In Chapter 14 (“Notes on Hellenistic Aigina”), published for the first time in this volume, F. concludes that “the Aiginetans focused their energies on staying out of the grasp of the incumbent ruler of Macedonia, moving away from Cassander into the Antigonid camp; then possibly moving toward the orbit of Egypt; and finally aligning themselves with the Greek leagues when suitable opportunities presented themselves…. It was the location of Aigina that made it significant for the balance of power in the late third and early second centuries and not (it seems) by virtue of any physical or human maritime assets.”
A reflective “Conclusion” reemphasizes F.’s theories that before the Peloponnesian War some members of the Athenian upper class acted as “patrons” of Aigina on a continuing basis, and that Aigina’s insular locale in the Saronic Gulf strongly affected its internal development and its relations with its neighbors. This is followed by a useful “Chronological Table,” a “Select Bibliography,” a “Select Index of Sources” and an “Index.” The Bibliography and Index would have been more helpful had they included all books, articles and names mentioned in the book.
There are relatively few misprints in this well-produced book, but the English prose is sometimes arresting, e.g. (p. 161): “But alas, hindsight advised the composer of the distich, and given Xanthippos’ ostracism, to an extent, presumably a majority of the Athenians, that this action was gravely unjust.”
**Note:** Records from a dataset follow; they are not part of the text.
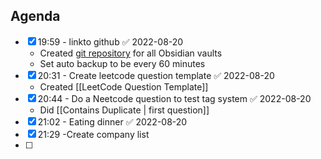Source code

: ## Agenda
- [x] 19:59 - linkto github ✅ 2022-08-20
	- Created [git repository](https://github.com/rmohnani/Obsidian-Vaults) for all Obsidian vaults
	- Set auto backup to be every 60 minutes
- [x] 20:31 - Create leetcode question template ✅ 2022-08-20
	- Created [[LeetCode Question Template]] 
- [x] 20:44 - Do a Neetcode question to test tag system ✅ 2022-08-20
	- Did [[Contains Duplicate | first question]]
- [x] 21:02 - Eating dinner ✅ 2022-08-20
- [x] 21:29 -Create company list
- [ ] 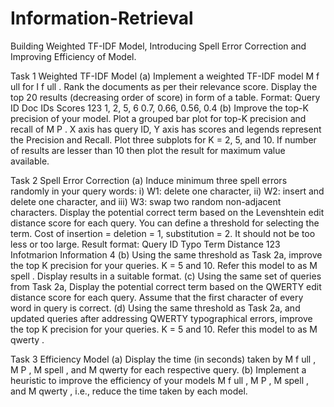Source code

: # Information-Retrieval

Building Weighted TF-IDF Model, Introducing Spell Error Correction and Improving Efficiency of Model.

Task 1 Weighted TF-IDF Model
(a) Implement a weighted TF-IDF model M f ull for I f ull . Rank the documents as per their relevance score. Display the top 20 results (decreasing order of score) in form of a table. Format:
Query ID  Doc IDs       Scores
123       1, 2, 5, 6    0.7, 0.66, 0.56, 0.4
(b) Improve the top-K precision of your model. Plot a grouped bar plot for top-K precision and recall of M P . X axis has query ID, Y axis has scores and legends represent the Precision and Recall. Plot three subplots for K = 2, 5, and 10. If number of results are lesser than 10 then plot the result for maximum value
available.

Task 2 Spell Error Correction
(a) Induce minimum three spell errors randomly in your query words: i) W1: delete one character, ii) W2: insert and delete one character, and iii) W3: swap two random non-adjacent characters. Display the potential correct term based on the Levenshtein edit distance score for each query. You can define a threshold
for selecting the term. Cost of insertion = deletion = 1, substitution = 2. It should not be too less or too large. Result format:
Query ID  Typo                      Term Distance
123       Infotmarion Information   4
(b) Using the same threshold as Task 2a, improve the top K precision for your queries. K = 5 and 10. Refer this model to as M spell . Display results in a suitable format.
(c) Using the same set of queries from Task 2a, Display the potential correct term based on the QWERTY edit distance score for each query. Assume that the first character of every word in query is correct.
(d) Using the same threshold as Task 2a, and updated queries after addressing QWERTY typographical errors, improve the top K precision for your queries. K = 5 and 10. Refer this model to as M qwerty .

Task 3 Efficiency Model
(a) Display the time (in seconds) taken by M f ull , M P , M spell , and M qwerty for each respective query.
(b) Implement a heuristic to improve the efficiency of your models M f ull , M P , M spell , and M qwerty , i.e., reduce the time taken by each model.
F. accomplishes both goals announced in the Introduction. First, he “throws a concentrated beam” (p. 322) on so many epichoric details that almost all future investigations of Aiginetan history will have to take his work into account. Second, by looking at the (mostly Athenian) evidence from an Aiginetan perspective, he has stimulated a reconsideration of that evidence: its fragmentary state allows him to do a lot of speculating and some readers will feel that he strains too hard to find an Aiginetan connection with every possible episode in Greek history, but his book is a salutary challenge to our usual Athenocentric view.